People across all but the lowest income quartile are projected to take a significant hit from today's historically low interest rates if they wind up being permanent, according to research from the Employee Benefit Research Institute. If interest rates remain low, more than one in four baby boomers and Gen Xers - who otherwise would have had adequate retirement income - are projected to run out of money in retirement.
The impact varies by income levels, the study finds. For example, only 11.9% of people in the highest income quartile have an 80% chance of not running short of money in retirement. More than twice as many people in the lowest income quartile (24.7%), in contrast, have that 80% chance.
"There appears to be a very limited impact of a low-yield rate environment on retirement income adequacy for those in the lowest preretirement income quartile, given the relatively small level of defined contribution and IRA assets and the relatively large contribution of Social Security benefits for this group," Jack VanDerhei, EBRI research director and author of the study, said in a statement. "However, there is a very significant impact for the top three income quartiles."
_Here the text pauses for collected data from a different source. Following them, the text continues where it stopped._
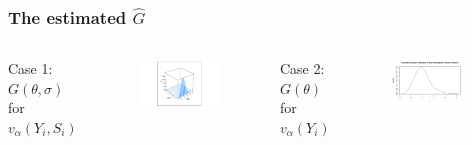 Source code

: \documentclass[10pt,mathserif,aspectratio=169]{beamer}
\begin{document}
\begin{frame}
  \frametitle{The estimated $\hat{G}$}
  \begin{columns}[T,onlytextwidth]
    Case 1: $G(\theta,\sigma)$ for $v_\alpha(Y_i,S_i)$
    \begin{figure}
      \centering
      \includegraphics[width=\textwidth]{../../Figures/2013-2022/GMM_m/GLVmix_s.pdf}
    \end{figure}

    Case 2: $G(\theta)$ for $v_\alpha(Y_i)$
    \begin{figure}
      \centering
      \includegraphics[width=0.9\textwidth]{../../Figures/2013-2022/GMM_m/GLmix_s.pdf}
    \end{figure}
  \end{columns}
\end{frame}
\end{document}
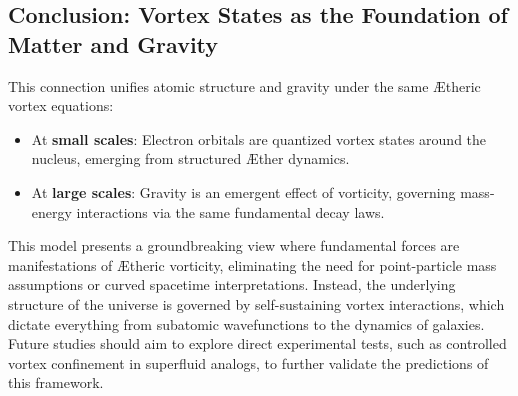 \subsection*{Conclusion: Vortex States as the Foundation of Matter and Gravity}


This connection unifies atomic structure and gravity under the same Ætheric vortex equations:
\begin{itemize}
\item At \textbf{small scales}: Electron orbitals are quantized vortex states around the nucleus, emerging from structured Æther dynamics.
\item At \textbf{large scales}: Gravity is an emergent effect of vorticity, governing mass-energy interactions via the same fundamental decay laws.
\end{itemize}
This model presents a groundbreaking view where fundamental forces are manifestations of Ætheric vorticity, eliminating the need for point-particle mass assumptions or curved spacetime interpretations. Instead, the underlying structure of the universe is governed by self-sustaining vortex interactions, which dictate everything from subatomic wavefunctions to the dynamics of galaxies. Future studies should aim to explore direct experimental tests, such as controlled vortex confinement in superfluid analogs, to further validate the predictions of this framework. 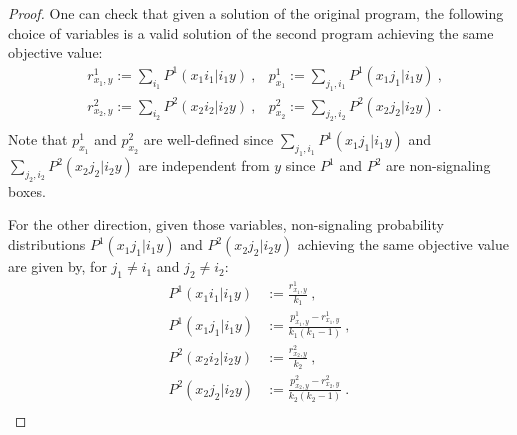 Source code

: \begin{proof}
  One can check that given a solution of the original program, the following choice of variables is a valid solution of the second program achieving the same objective value:
\begin{equation}
  \begin{aligned}
    &r^1_{x_1,y} := \sum_{i_1} P^1(x_1i_1|i_1y) \ , &p^1_{x_1} := \sum_{j_1,i_1} P^1(x_1j_1|i_1y) \ ,\\
    &r^2_{x_2,y} := \sum_{i_2} P^2(x_2i_2|i_2y) \ , &p^2_{x_2} := \sum_{j_2,i_2} P^2(x_2j_2|i_2y) \ .\\
  \end{aligned}
\end{equation}
Note that $p^1_{x_1}$ and $p^2_{x_2}$ are well-defined since  $\sum_{j_1,i_1} P^1(x_1j_1|i_1y)$ and $\sum_{j_2,i_2} P^2(x_2j_2|i_2y)$ are independent from $y$ since $P^1$ and $P^2$ are non-signaling boxes.

For the other direction, given those variables, non-signaling probability distributions $P^1(x_1j_1|i_1y)$ and $P^2(x_2j_2|i_2y)$ achieving the same objective value are given by, for $j_1 \not=i_1$ and $j_2 \not= i_2$:
\begin{equation}
  \begin{aligned}
    P^1(x_1i_1|i_1y) &:= \frac{r^1_{x_1,y}}{k_1} \ ,\\
    P^1(x_1j_1|i_1y) &:= \frac{p^1_{x_1,y} - r^1_{x_1,y}}{k_1(k_1-1)} \ ,\\
    P^2(x_2i_2|i_2y) &:= \frac{r^2_{x_2,y}}{k_2} \ ,\\
    P^2(x_2j_2|i_2y) &:= \frac{p^2_{x_2,y} - r^2_{x_2,y}}{k_2(k_2-1)} \ .\\
  \end{aligned}
\end{equation}
\end{proof}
The impact is minimized if the current low rates prove to be temporary. For example, 36% of Gen Xers with no future years of defined contribution eligibility would have adequate retirement income if hypothetical real bond returns of zero were to last only five years after retirement. If the zero yields persisted for a decade, only 35% would have adequate retirement income, and if they remained permanent, only 33% would have sufficient money in retirement.
For the younger Gen X generation, the decline in retirement adequacy would range from four percentage points under a five-year, low-yield rate environment, to seven percentage points if rates remain depressed for 10 years, and 11 percentage points if those low rates are permanent, assuming they have one to nine years of remaining eligibility in a defined contribution retirement plan.
Social Security, pensions
The analysis, however, accounts for retirement savings alone. If Social Security benefits, pensions and net housing equity are brought into the picture, the impact on retirement readiness is muted, the study finds.
The report draws upon the EBRI Retirement Security Projection Model, which simulates the percentage of the population that will be at risk of not having retirement income to cover average expenses and uninsured heath care costs at age 65 or older.